The disciples knew all this, because He had told them. But they did not understand. Let’s try it on for size ourselves. He asks us, just as He asked James and John, “Can you drink the chalice that I must drink and undergo my baptism?”

High Priest Passion of the Christ

Now, the irony of what Jesus goes on to say in this exchange offers us perhaps the greatest insight into the tenderness of His fatherly love.

He speaks here, of course, not with strangers, but with most-intimate friends. He has shared countless tender moments with James and John, as He has shared countless tender moments with us. Can you drink My chalice? They answer His question, “Yes, we can!” He knows perfectly well that No, they can’t.

chaliceWhen the time comes, when the vise tightens, when the accuser from hell heaps empty charges of evil and darkness against the true Light of good, when the Holy Face gets pummeled by buffets and spitting–at that moment, as we know, the hearts of these two friends did not prove themselves firm. When Jesus faced death, when He had to chose the truth over eating a meal or waking up in the morning ever again–He chose truth. –Are you the Messiah, the Son of the Most-High God?

James and John were standing with the rest of us then. Standing among the doubters, who wonder whether the Kingdom of Christ is real. When God was condemned to death, He stood utterly alone and friendless, with the entire human race arrayed with the accuser–a race that can’t, won’t believe.

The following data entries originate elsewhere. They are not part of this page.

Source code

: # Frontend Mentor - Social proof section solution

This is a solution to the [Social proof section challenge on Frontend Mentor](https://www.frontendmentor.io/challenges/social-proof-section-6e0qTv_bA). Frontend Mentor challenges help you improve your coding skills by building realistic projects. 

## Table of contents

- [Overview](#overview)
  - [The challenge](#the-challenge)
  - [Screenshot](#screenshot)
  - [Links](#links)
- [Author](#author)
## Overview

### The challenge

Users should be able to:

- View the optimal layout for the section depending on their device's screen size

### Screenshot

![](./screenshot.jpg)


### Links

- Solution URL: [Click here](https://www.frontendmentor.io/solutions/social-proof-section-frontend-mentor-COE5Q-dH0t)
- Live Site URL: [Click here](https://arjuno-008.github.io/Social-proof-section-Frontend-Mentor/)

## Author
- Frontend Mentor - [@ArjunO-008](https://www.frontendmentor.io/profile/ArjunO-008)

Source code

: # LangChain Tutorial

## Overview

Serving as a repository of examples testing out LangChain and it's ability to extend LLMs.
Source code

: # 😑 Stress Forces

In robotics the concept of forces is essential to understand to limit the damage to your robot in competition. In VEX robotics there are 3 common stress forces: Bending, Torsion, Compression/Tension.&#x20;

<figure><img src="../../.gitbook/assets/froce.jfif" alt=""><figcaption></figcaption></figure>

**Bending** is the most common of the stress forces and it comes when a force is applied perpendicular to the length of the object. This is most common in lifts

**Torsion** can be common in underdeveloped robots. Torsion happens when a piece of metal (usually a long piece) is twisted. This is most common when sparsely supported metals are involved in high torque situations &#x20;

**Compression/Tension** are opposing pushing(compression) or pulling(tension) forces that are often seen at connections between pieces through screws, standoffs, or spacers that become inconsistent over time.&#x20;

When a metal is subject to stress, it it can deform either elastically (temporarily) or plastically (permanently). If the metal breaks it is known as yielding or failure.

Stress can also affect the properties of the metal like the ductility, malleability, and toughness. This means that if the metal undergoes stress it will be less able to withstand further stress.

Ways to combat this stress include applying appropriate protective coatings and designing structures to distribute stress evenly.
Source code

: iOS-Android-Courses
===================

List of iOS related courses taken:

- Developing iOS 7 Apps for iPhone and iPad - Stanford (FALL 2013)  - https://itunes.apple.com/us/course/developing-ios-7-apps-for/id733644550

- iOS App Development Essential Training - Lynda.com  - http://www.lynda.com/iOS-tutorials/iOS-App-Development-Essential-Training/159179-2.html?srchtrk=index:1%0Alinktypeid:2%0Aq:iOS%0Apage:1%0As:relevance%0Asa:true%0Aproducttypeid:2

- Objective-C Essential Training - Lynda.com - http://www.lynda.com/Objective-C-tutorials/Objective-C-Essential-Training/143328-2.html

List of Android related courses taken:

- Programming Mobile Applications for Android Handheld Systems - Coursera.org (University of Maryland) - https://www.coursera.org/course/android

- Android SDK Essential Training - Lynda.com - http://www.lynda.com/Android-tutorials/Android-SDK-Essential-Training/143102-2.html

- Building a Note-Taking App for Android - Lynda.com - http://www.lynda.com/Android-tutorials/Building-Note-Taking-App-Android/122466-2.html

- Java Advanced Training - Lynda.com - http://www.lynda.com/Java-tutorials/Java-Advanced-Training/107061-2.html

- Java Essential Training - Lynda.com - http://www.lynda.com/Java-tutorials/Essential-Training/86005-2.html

But what did Jesus say to James and John? He said, Yes, you will share my chalice. My Father has assigned your places. All that must be done for you to take them is for me to die in unimaginable solitude. Then we can come together again. You, too, will fulfill the will of My father–with Me filling your souls with Myself.

The mystery of Christ’s utter solitude in His Passion. The mystery of our own helpless struggle with the evil angels of our nature. Faith, redemption, hope, and the future open up before us when these two dark pits meet. Then we greet the crucified Christ with adoring gratitude, begging Him, “Lord, I do believe! Let me come into Your kingdom with You!”